Green Steak, which sounds like a typical non-vegetarian dish is actually a sumptuous vegetarian delicacy that is quite literally a green steak made from superfoods like spinach, quinoa & edamame. Because of its catchy name and deliciousness, this dish will become popular among your guests. The culinary artwork is made with unusual and exotic flavour combinations and is simply irresistible. The recipe contains high fibre ingredients like broccoli, red quinoa and edamame making it a healthy vegetarian element for your main course. Alongside this, it also consists of ingredients that are protein-rich and work as excellent antioxidants, making it a dish packed with health benefits. This recipe is a unique vegetarian and vegan dish when you want to serve up a dish that’s equal parts decadent and healthy!

How to make Green Steak

  • Step 1 Chop the vegetables

    Wash and finely chop all the vegetables separately, except the edamame bean.

  • Step 2 Crush the edamame bean

    In a food processor, coarsely crush the edamame bean.

  • Step 3 Boil red quinoa and roast the seeds

    Put a pan over medium flame and boil the red quinoa till cooked in some water. Once done, put another pan on medium flame and dry roast the pumpkin and flax seeds.

  • Step 4 Saute onion & garlic

    Now, heat oil in a pan and put it over medium flame. Add chopped garlic and onion to it, and saute till the onion is translucent. Add thyme and curry powder to the pan and cook till it leaves the aroma.

  • Step 5 Add chopped veggies to the pan

    Add the chopped vegetables one at a time and cook till the vegetables are tender and all the water evaporates. Adjust seasoning in the veggies.

  • Step 6 Let the veggies cool

    Once the veggies are cooked, turn off the flame and remove the pan from gas. Transfer to a bowl and set it aside to cool down.

  • Step 7 Make patty mixture

    Now, in the bowl of cooled veggies, add the roasted seeds, cottage cheese, oats and boiled quinoa to the mixture and mix well. Adjust the seasoning and the patty mixture is made.

  • Step 8 Cook the steak

    Now, make the patty with this mixture and cook it on a grill. Or, you can pan-fry it as well using a little oil. Once the steak is cooked, enjoy it with some chilled yoghurt or enjoy it in a burger.

Edamame Mushroom Quinoa Recipe

Looking for a simple yet delicious dish to try for lunch? Here is the perfect recipe for you. Made with a handful of ingredients, this recipe is packed with protein and is delectable at the same time. In this recipe, the main ingredients are edamame, quinoa and mushroom. While most of us know about mushrooms, edamame and quinoa aren’t very common in Indian kitchens and need more attention.

Edamame is a preparation of immature soybeans that are still in the pod, typically served as a snack or appetizer in Japanese cuisine. The pods are boiled or steamed, and then lightly salted. Edamame is a good source of protein, fiber, and various vitamins and minerals. Quinoa on the other hand is very similar to rice and is also a protein-rich food item. The combination of Edamame with Mushroom and Quinoa is indeed a delight to have. To make the dish wholesome, we have added some sauteed asparagus on the side while serving. If you love to try out new and interesting recipes at home, then bookmark this recipe right away. Do try this recipe, rate it and let us know how it turned out to be by leaving a comment in the section below. Happy Cooking!

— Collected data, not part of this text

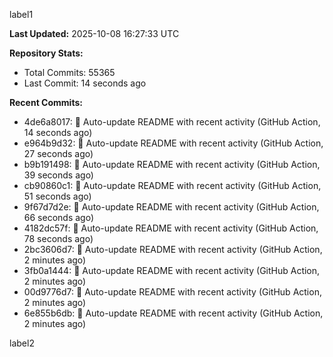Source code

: 
label1 
<!-- ACTIVITY_START -->
**Last Updated:** 2025-10-08 16:27:33 UTC

**Repository Stats:**
- Total Commits: 55365
- Last Commit: 14 seconds ago

**Recent Commits:**
- 4de6a8017: 🤖 Auto-update README with recent activity (GitHub Action, 14 seconds ago)
- e964b9d32: 🤖 Auto-update README with recent activity (GitHub Action, 27 seconds ago)
- b9b191498: 🤖 Auto-update README with recent activity (GitHub Action, 39 seconds ago)
- cb90860c1: 🤖 Auto-update README with recent activity (GitHub Action, 51 seconds ago)
- 9f67d7d2e: 🤖 Auto-update README with recent activity (GitHub Action, 66 seconds ago)
- 4182dc57f: 🤖 Auto-update README with recent activity (GitHub Action, 78 seconds ago)
- 2bc3606d7: 🤖 Auto-update README with recent activity (GitHub Action, 2 minutes ago)
- 3fb0a1444: 🤖 Auto-update README with recent activity (GitHub Action, 2 minutes ago)
- 00d9776d7: 🤖 Auto-update README with recent activity (GitHub Action, 2 minutes ago)
- 6e855b6db: 🤖 Auto-update README with recent activity (GitHub Action, 2 minutes ago)
<!-- ACTIVITY_END -->

label2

How to make Edamame Mushroom Quinoa

  • Step 1 Saute the mushrooms

    Heat 1 tbsp oil in a pan. Add minced garlic, oregano, chilli flakes, salt and chopped mushrooms. Saute till the mushrooms are cooked.

  • Step 2 Add edamame

    Now add boiled edamame beans and give a toss.

  • Step 3 Add quinoa

    Now add boiled quinoa to the pan and adjust salt as per taste. Cook for a minute or so and switch off the flame.

  • Step 4 Saute the asparagus

    To prepare the asparagus, heat 1 tbsp oil in a pan. Add asparagus sticks and saute them for 4-5 minutes. Add salt along with the seasoning of your choice.

  • Step 5 Ready to be served

    Pair up Edamame Mushroom Quinoa with Asparagus and serve hot or cold.